Carbon monoxide leaks are the silent killer in your home. So that’s why you’ll most commonly hear carbon monoxide detectors being brought up in conversations about gas furnaces.
But the truth is that you need a carbon monoxide detector in your home for any natural gas-using appliance in your home, such as water heaters, ovens, and stoves.
In this post, we’ll clear the air on carbon monoxide leaks, as well as how to ensure that your carbon monoxide detectors are working properly.
First, What is Carbon Monoxide?
Carbon monoxide (CO) is an odorless and colorless gas that can escape from fuels that are not burned completely. Anything from campfires to running cars can create carbon monoxide. And for the average homeowner, the most common source of a CO problem would come from their gas appliances.
Inhaling carbon monoxide starves the body of oxygen and leads to suffocation. The symptoms leading up to CO poisoning are mild enough not to cause alarm—common symptoms such as those seen in the flu or cold.

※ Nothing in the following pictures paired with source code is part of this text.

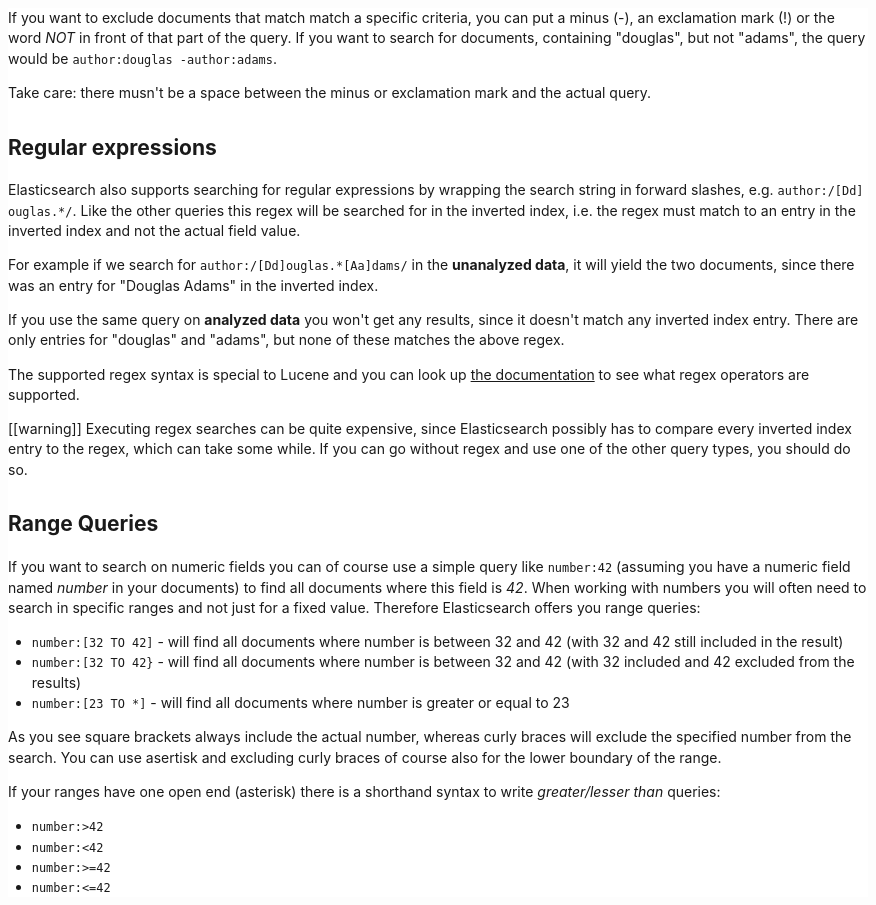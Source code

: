 If you want to exclude documents that match match a specific criteria, you can put a minus (-),
an exclamation mark (!) or the word *NOT* in front of that part of the query. If you want to
search for documents, containing "douglas", but not "adams", the query would be `author:douglas -author:adams`.

Take care: there musn't be a space between the minus or exclamation mark and the actual query.

Regular expressions
-------------------

Elasticsearch also supports searching for regular expressions by wrapping the search string
in forward slashes, e.g. `author:/[Dd]ouglas.*/`. Like the other queries this regex will be
searched for in the inverted index, i.e. the regex must match to an entry in the inverted
index and not the actual field value.

For example if we search for `author:/[Dd]ouglas.*[Aa]dams/` in the **unanalyzed data**,
it will yield the two documents, since there was an entry for "Douglas Adams" in the
inverted index.

If you use the same query on **analyzed data** you won't get any results, since it
doesn't match any inverted index entry. There are only entries for "douglas" and "adams",
but none of these matches the above regex.

The supported regex syntax is special to Lucene and you can look up
[the documentation](https://www.elastic.co/guide/en/elasticsearch/reference/current/query-dsl-regexp-query.html#regexp-syntax)
to see what regex operators are supported.

[[warning]] Executing regex searches can be quite expensive, since Elasticsearch possibly has to
compare every inverted index entry to the regex, which can take some while. If you can go without
regex and use one of the other query types, you should do so.

Range Queries
-------------

If you want to search on numeric fields you can of course use a simple query like `number:42`
(assuming you have a numeric field named *number* in your documents) to find all
documents where this field is *42*. When working with numbers you will often need
to search in specific ranges and not just for a fixed value. Therefore Elasticsearch
offers you range queries:

* `number:[32 TO 42]` - will find all documents where number is between 32 and 42 (with 32 and 42 still included in the result)
* `number:[32 TO 42}` - will find all documents where number is between 32 and 42 (with 32 included and 42 excluded from the results)
* `number:[23 TO *]` - will find all documents where number is greater or equal to 23

As you see square brackets always include the actual number, whereas curly braces will exclude the specified
number from the search. You can use asertisk and excluding curly braces of course also for the lower boundary of
the range.

If your ranges have one open end (asterisk) there is a shorthand syntax to write *greater/lesser than* queries:

* `number:>42`
* `number:<42`
* `number:>=42`
* `number:<=42`
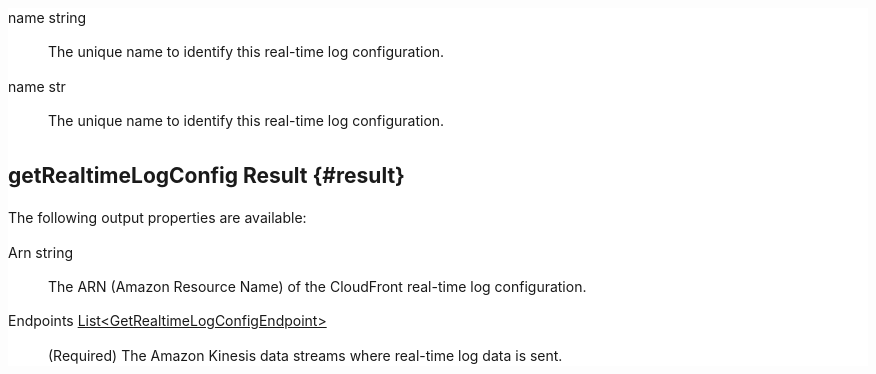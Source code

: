<div>
<pulumi-choosable type="language" values="javascript,typescript">
<dl class="resources-properties"><dt class="property-required"
            title="Required">
        <span id="name_nodejs">
<a data-swiftype-name="resource-property" data-swiftype-type="text" href="#name_nodejs" style="color: inherit; text-decoration: inherit;">name</a>
</span>
        <span class="property-indicator"></span>
        <span class="property-type">string</span>
    </dt>
    <dd><p>The unique name to identify this real-time log configuration.</p>
</dd></dl>
</pulumi-choosable>
</div>

<div>
<pulumi-choosable type="language" values="python">
<dl class="resources-properties"><dt class="property-required"
            title="Required">
        <span id="name_python">
<a data-swiftype-name="resource-property" data-swiftype-type="text" href="#name_python" style="color: inherit; text-decoration: inherit;">name</a>
</span>
        <span class="property-indicator"></span>
        <span class="property-type">str</span>
    </dt>
    <dd><p>The unique name to identify this real-time log configuration.</p>
</dd></dl>
</pulumi-choosable>
</div>




## getRealtimeLogConfig Result {#result}

The following output properties are available:



<div>
<pulumi-choosable type="language" values="csharp">
<dl class="resources-properties"><dt class="property-"
            title="">
        <span id="arn_csharp">
<a data-swiftype-name="resource-property" data-swiftype-type="text" href="#arn_csharp" style="color: inherit; text-decoration: inherit;">Arn</a>
</span>
        <span class="property-indicator"></span>
        <span class="property-type">string</span>
    </dt>
    <dd><p>The ARN (Amazon Resource Name) of the CloudFront real-time log configuration.</p>
</dd><dt class="property-"
            title="">
        <span id="endpoints_csharp">
<a data-swiftype-name="resource-property" data-swiftype-type="text" href="#endpoints_csharp" style="color: inherit; text-decoration: inherit;">Endpoints</a>
</span>
        <span class="property-indicator"></span>
        <span class="property-type"><a href="#getrealtimelogconfigendpoint">List&lt;Get<wbr>Realtime<wbr>Log<wbr>Config<wbr>Endpoint&gt;</a></span>
    </dt>
    <dd><p>(Required) The Amazon Kinesis data streams where real-time log data is sent.</p>
</dd><dt class="property-"
            title="">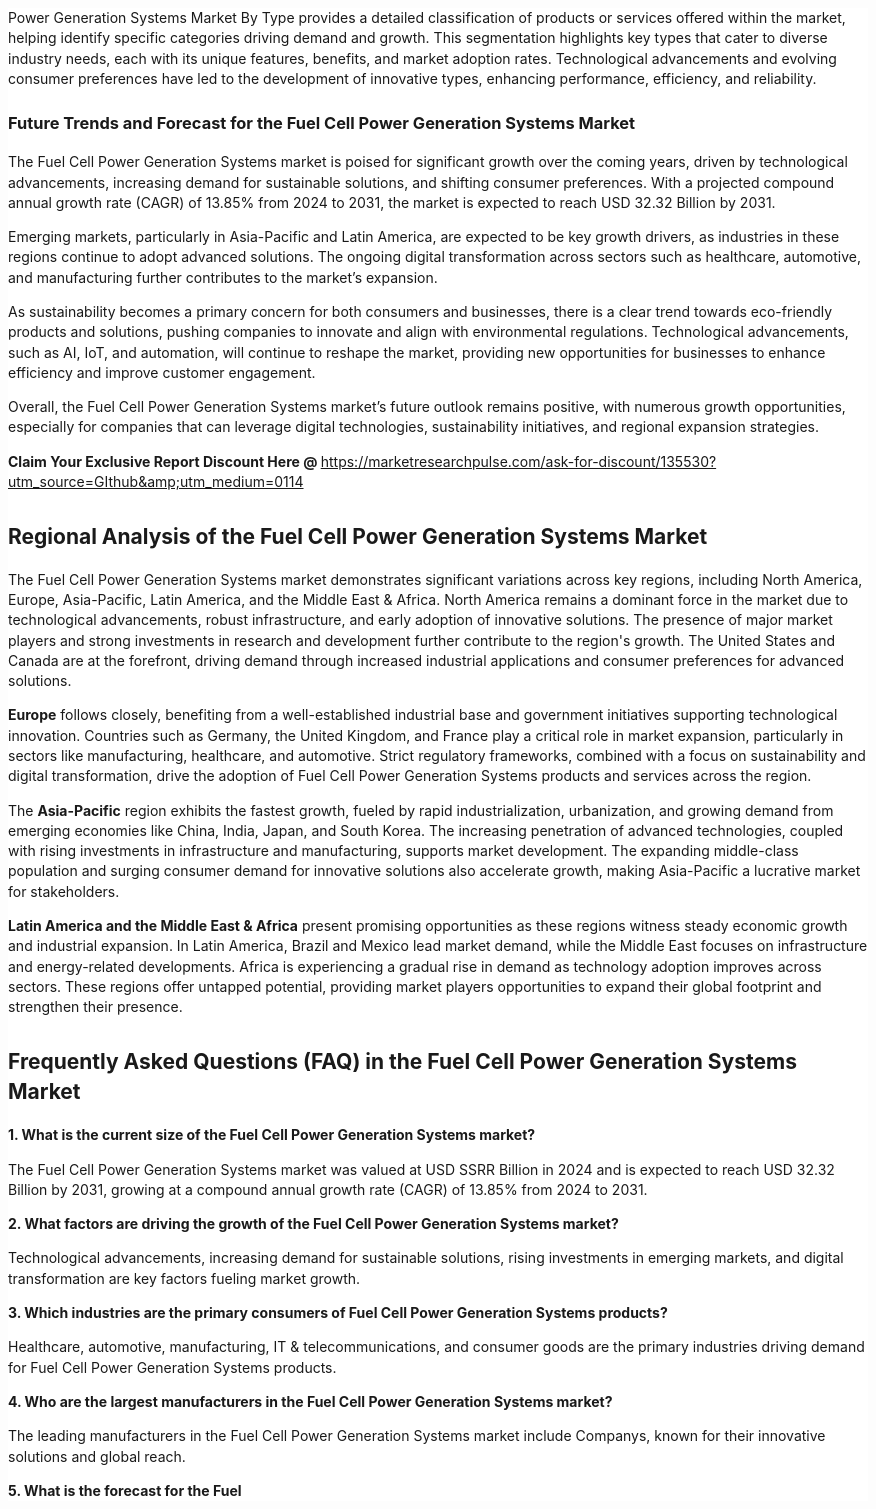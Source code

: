 Power Generation Systems Market By Type provides a detailed classification of products or services offered within the market, helping identify specific categories driving demand and growth. This segmentation highlights key types that cater to diverse industry needs, each with its unique features, benefits, and market adoption rates. Technological advancements and evolving consumer preferences have led to the development of innovative types, enhancing performance, efficiency, and reliability.</p><h3>Future Trends and Forecast for the Fuel Cell Power Generation Systems Market</h3><p>The Fuel Cell Power Generation Systems market is poised for significant growth over the coming years, driven by technological advancements, increasing demand for sustainable solutions, and shifting consumer preferences. With a projected compound annual growth rate (CAGR) of 13.85% from 2024 to 2031, the market is expected to reach USD 32.32 Billion by 2031.</p><p>Emerging markets, particularly in Asia-Pacific and Latin America, are expected to be key growth drivers, as industries in these regions continue to adopt advanced solutions. The ongoing digital transformation across sectors such as healthcare, automotive, and manufacturing further contributes to the market&rsquo;s expansion.</p><p>As sustainability becomes a primary concern for both consumers and businesses, there is a clear trend towards eco-friendly products and solutions, pushing companies to innovate and align with environmental regulations. Technological advancements, such as AI, IoT, and automation, will continue to reshape the market, providing new opportunities for businesses to enhance efficiency and improve customer engagement.</p><p>Overall, the Fuel Cell Power Generation Systems market&rsquo;s future outlook remains positive, with numerous growth opportunities, especially for companies that can leverage digital technologies, sustainability initiatives, and regional expansion strategies.</p><p><strong>Claim Your Exclusive Report Discount Here @ </strong><a href="https://marketresearchpulse.com/ask-for-discount/135530?utm_source=GIthub&amp;utm_medium=0114">https://marketresearchpulse.com/ask-for-discount/135530?utm_source=GIthub&amp;utm_medium=0114</a></p><h2><strong>Regional Analysis of the Fuel Cell Power Generation Systems Market</strong></h2><p>The Fuel Cell Power Generation Systems market demonstrates significant variations across key regions, including North America, Europe, Asia-Pacific, Latin America, and the Middle East &amp; Africa. North America remains a dominant force in the market due to technological advancements, robust infrastructure, and early adoption of innovative solutions. The presence of major market players and strong investments in research and development further contribute to the region's growth. The United States and Canada are at the forefront, driving demand through increased industrial applications and consumer preferences for advanced solutions.</p><p><strong>Europe</strong> follows closely, benefiting from a well-established industrial base and government initiatives supporting technological innovation. Countries such as Germany, the United Kingdom, and France play a critical role in market expansion, particularly in sectors like manufacturing, healthcare, and automotive. Strict regulatory frameworks, combined with a focus on sustainability and digital transformation, drive the adoption of Fuel Cell Power Generation Systems products and services across the region.</p><p>The <strong>Asia-Pacific</strong> region exhibits the fastest growth, fueled by rapid industrialization, urbanization, and growing demand from emerging economies like China, India, Japan, and South Korea. The increasing penetration of advanced technologies, coupled with rising investments in infrastructure and manufacturing, supports market development. The expanding middle-class population and surging consumer demand for innovative solutions also accelerate growth, making Asia-Pacific a lucrative market for stakeholders.</p><p><strong>Latin America and the Middle East &amp; Africa</strong> present promising opportunities as these regions witness steady economic growth and industrial expansion. In Latin America, Brazil and Mexico lead market demand, while the Middle East focuses on infrastructure and energy-related developments. Africa is experiencing a gradual rise in demand as technology adoption improves across sectors. These regions offer untapped potential, providing market players opportunities to expand their global footprint and strengthen their presence.</p><h2><strong>Frequently Asked Questions (FAQ) in the Fuel Cell Power Generation Systems Market</strong></h2><p><strong>1. What is the current size of the Fuel Cell Power Generation Systems market?</strong></p><p>The Fuel Cell Power Generation Systems market was valued at USD SSRR Billion in 2024 and is expected to reach USD 32.32 Billion by 2031, growing at a compound annual growth rate (CAGR) of 13.85% from 2024 to 2031.</p><p><strong>2. What factors are driving the growth of the Fuel Cell Power Generation Systems market?</strong></p><p>Technological advancements, increasing demand for sustainable solutions, rising investments in emerging markets, and digital transformation are key factors fueling market growth.</p><p><strong>3. Which industries are the primary consumers of Fuel Cell Power Generation Systems products?</strong></p><p>Healthcare, automotive, manufacturing, IT &amp; telecommunications, and consumer goods are the primary industries driving demand for Fuel Cell Power Generation Systems products.</p><p><strong>4. Who are the largest manufacturers in the Fuel Cell Power Generation Systems market?</strong></p><p>The leading manufacturers in the Fuel Cell Power Generation Systems market include Companys, known for their innovative solutions and global reach.</p><p><strong>5. What is the forecast for the Fuel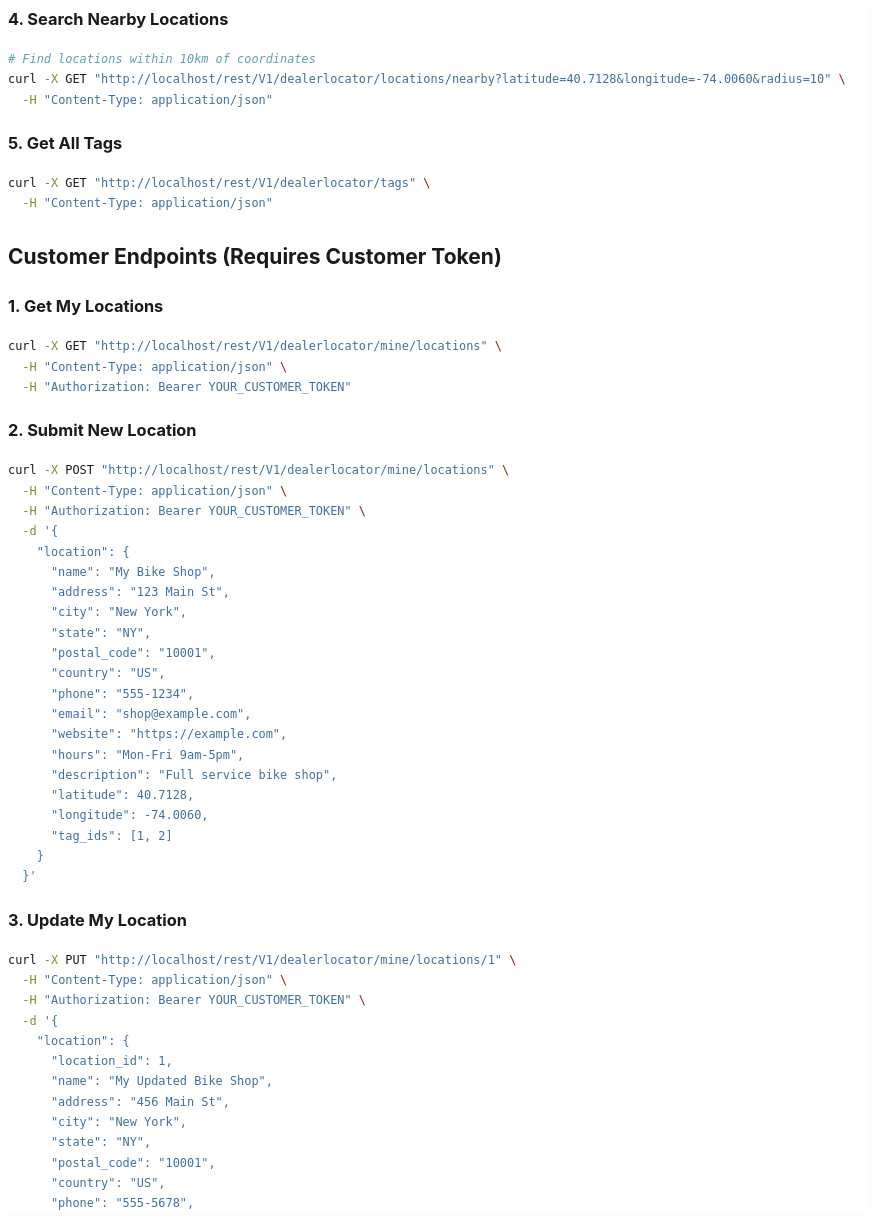 ### 4. Search Nearby Locations
```bash
# Find locations within 10km of coordinates
curl -X GET "http://localhost/rest/V1/dealerlocator/locations/nearby?latitude=40.7128&longitude=-74.0060&radius=10" \
  -H "Content-Type: application/json"
```

### 5. Get All Tags
```bash
curl -X GET "http://localhost/rest/V1/dealerlocator/tags" \
  -H "Content-Type: application/json"
```

## Customer Endpoints (Requires Customer Token)

### 1. Get My Locations
```bash
curl -X GET "http://localhost/rest/V1/dealerlocator/mine/locations" \
  -H "Content-Type: application/json" \
  -H "Authorization: Bearer YOUR_CUSTOMER_TOKEN"
```

### 2. Submit New Location
```bash
curl -X POST "http://localhost/rest/V1/dealerlocator/mine/locations" \
  -H "Content-Type: application/json" \
  -H "Authorization: Bearer YOUR_CUSTOMER_TOKEN" \
  -d '{
    "location": {
      "name": "My Bike Shop",
      "address": "123 Main St",
      "city": "New York",
      "state": "NY",
      "postal_code": "10001",
      "country": "US",
      "phone": "555-1234",
      "email": "shop@example.com",
      "website": "https://example.com",
      "hours": "Mon-Fri 9am-5pm",
      "description": "Full service bike shop",
      "latitude": 40.7128,
      "longitude": -74.0060,
      "tag_ids": [1, 2]
    }
  }'
```

### 3. Update My Location
```bash
curl -X PUT "http://localhost/rest/V1/dealerlocator/mine/locations/1" \
  -H "Content-Type: application/json" \
  -H "Authorization: Bearer YOUR_CUSTOMER_TOKEN" \
  -d '{
    "location": {
      "location_id": 1,
      "name": "My Updated Bike Shop",
      "address": "456 Main St",
      "city": "New York",
      "state": "NY",
      "postal_code": "10001",
      "country": "US",
      "phone": "555-5678",
```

Due to carbon monoxide leaks having a nature as deceptive and silent killers, the need for CO detectors was born.
How Do CO Detectors Work?
There are various kinds of CO detectors available, but they all have one thing in common: they trigger an alarm when they detect carbon monoxide in the air.
Biomimetic Sensor: A color-changing gel trigger the alert when CO is absorbed.
Metal Oxide Semiconductor: Electrical resistance is lowered when CO is detected by a microchip.
Electrochemical Sensor: Carbon monoxide creates changes in electrical currents, which is then detected by electrodes.
How Many Detectors Do I Need?
Despite how scary CO leaks sound, you don’t need to go overboard and have them placed in every single room. A good rule of thumb is to have at least one detector for each floor of your home. But you may want to have them placed near or close to the bedrooms. This will help ensure that anyone asleep during a CO leak will hear the alarm and wake up.
When Do I Test Them, and How Often?
You can test your carbon monoxide detector as early as once a week or once a month, but we wouldn’t recommend waiting any longer than 6 months. There’s no harm in performing a test, so it’s OK to be overly-cautious.
Testing can be different for each device, so we recommend looking at the owner’s manual or calling up an electrician in Olympia, WA for more information on your particular brand and model. In most cases, however, there will be a test button which you can hold down. If the test button doesn’t emit an alarm, then it’s time to replace the batteries or the unit itself.
How Often Should I Replace Them?
You can expect a CO detector to last about five to seven years, but you can expect the unit to come with an age indicator or an expiration date.